**Work item**
Pick out the lines below that include the string "Mindbox".

Source data: Begin

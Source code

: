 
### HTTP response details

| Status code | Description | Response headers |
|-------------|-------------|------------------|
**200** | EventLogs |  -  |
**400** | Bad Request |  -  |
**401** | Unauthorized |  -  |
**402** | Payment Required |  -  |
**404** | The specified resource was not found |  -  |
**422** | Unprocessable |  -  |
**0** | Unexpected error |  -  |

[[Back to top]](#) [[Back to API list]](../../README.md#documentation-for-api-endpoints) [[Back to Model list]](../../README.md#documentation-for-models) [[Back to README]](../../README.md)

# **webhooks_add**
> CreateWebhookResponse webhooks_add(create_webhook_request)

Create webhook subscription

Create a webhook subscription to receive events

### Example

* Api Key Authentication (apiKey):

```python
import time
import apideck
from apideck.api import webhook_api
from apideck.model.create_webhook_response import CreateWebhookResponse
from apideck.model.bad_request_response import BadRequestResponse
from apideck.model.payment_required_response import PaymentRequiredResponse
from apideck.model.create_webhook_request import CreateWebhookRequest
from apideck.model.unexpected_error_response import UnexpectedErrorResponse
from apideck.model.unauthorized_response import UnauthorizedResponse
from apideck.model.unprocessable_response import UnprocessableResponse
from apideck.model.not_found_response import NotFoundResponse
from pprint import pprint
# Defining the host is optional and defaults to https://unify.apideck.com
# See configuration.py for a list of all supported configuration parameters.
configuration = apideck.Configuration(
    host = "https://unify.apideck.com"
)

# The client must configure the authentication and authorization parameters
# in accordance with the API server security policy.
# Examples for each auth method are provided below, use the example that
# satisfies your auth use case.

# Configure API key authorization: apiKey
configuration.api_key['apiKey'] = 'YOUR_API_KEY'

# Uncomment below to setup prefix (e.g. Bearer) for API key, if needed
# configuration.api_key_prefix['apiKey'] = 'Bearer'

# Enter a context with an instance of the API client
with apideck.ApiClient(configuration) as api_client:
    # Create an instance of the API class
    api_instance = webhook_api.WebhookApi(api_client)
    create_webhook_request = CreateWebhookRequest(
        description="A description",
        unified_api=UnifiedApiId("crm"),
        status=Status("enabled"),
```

Source data: End
Source data: Begin

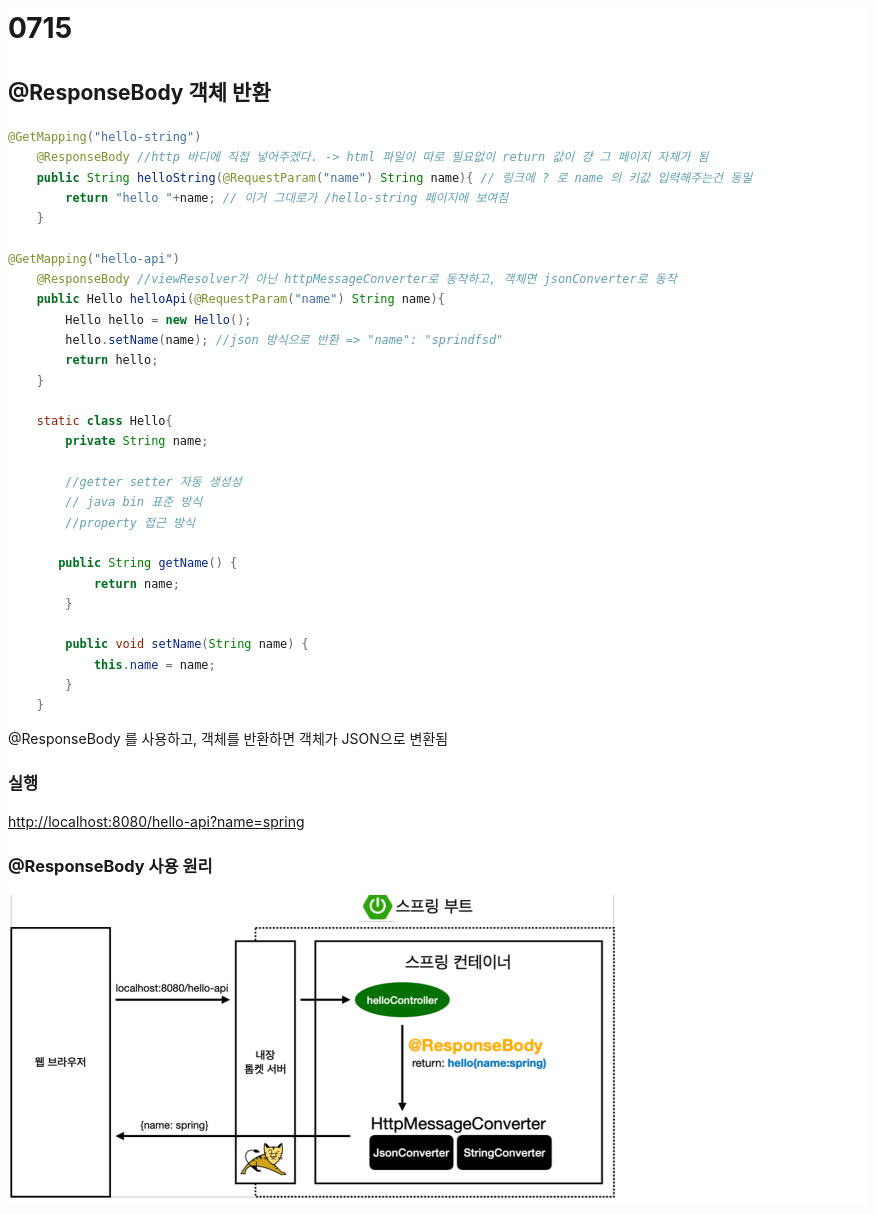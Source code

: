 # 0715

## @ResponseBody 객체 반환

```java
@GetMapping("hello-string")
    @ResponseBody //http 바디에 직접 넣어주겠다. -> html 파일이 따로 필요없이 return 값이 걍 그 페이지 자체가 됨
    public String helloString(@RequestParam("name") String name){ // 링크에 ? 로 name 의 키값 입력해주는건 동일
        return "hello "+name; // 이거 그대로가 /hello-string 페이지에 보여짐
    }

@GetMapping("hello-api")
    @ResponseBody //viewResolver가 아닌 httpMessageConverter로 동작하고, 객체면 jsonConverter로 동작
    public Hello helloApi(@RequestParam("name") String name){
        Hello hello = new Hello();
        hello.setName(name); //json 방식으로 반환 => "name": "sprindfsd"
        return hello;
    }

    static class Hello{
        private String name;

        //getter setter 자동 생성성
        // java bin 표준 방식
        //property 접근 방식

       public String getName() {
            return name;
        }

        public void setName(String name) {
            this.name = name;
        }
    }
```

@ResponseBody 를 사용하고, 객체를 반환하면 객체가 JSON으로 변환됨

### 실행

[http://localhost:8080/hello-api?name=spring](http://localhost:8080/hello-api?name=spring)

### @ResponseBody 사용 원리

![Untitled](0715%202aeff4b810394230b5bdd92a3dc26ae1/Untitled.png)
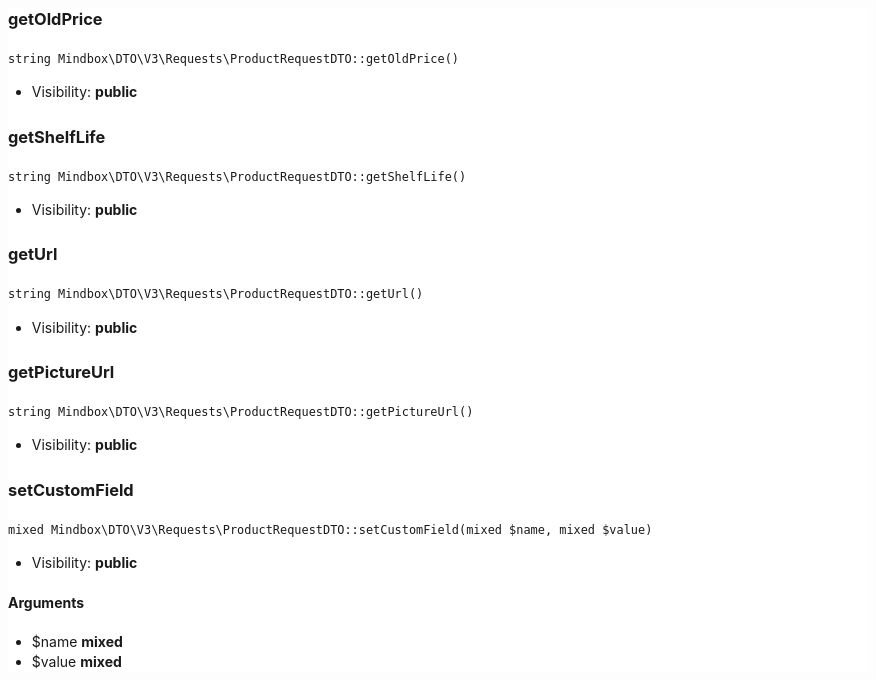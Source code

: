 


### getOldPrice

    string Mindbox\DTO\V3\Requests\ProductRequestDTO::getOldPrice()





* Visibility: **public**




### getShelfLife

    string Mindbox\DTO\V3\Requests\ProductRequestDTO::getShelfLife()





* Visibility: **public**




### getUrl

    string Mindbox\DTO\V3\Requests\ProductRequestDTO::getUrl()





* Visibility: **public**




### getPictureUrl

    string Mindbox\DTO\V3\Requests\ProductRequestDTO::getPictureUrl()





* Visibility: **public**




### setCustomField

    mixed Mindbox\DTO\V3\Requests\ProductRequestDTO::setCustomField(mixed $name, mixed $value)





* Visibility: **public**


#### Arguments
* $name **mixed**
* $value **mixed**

Source data: End
Source data: Begin

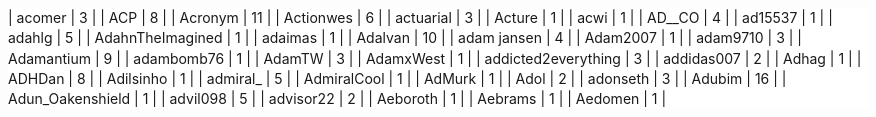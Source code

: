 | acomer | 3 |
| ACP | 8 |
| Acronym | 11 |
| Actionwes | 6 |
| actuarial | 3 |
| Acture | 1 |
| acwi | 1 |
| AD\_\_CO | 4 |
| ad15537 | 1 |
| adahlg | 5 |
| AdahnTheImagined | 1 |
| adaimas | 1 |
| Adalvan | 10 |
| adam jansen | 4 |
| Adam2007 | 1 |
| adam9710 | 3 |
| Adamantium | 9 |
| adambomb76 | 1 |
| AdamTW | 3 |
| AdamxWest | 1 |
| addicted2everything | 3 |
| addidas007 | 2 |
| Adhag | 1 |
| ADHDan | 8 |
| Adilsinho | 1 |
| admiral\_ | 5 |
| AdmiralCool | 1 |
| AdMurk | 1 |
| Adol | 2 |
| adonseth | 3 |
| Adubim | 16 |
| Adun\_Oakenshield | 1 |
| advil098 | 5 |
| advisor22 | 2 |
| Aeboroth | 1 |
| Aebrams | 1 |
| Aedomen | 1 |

Source data: End

**Solution for this exercise**
    string Mindbox\DTO\V3\Requests\ProductRequestDTO::getOldPrice()
    string Mindbox\DTO\V3\Requests\ProductRequestDTO::getShelfLife()
    string Mindbox\DTO\V3\Requests\ProductRequestDTO::getUrl()
    string Mindbox\DTO\V3\Requests\ProductRequestDTO::getPictureUrl()
    mixed Mindbox\DTO\V3\Requests\ProductRequestDTO::setCustomField(mixed $name, mixed $value)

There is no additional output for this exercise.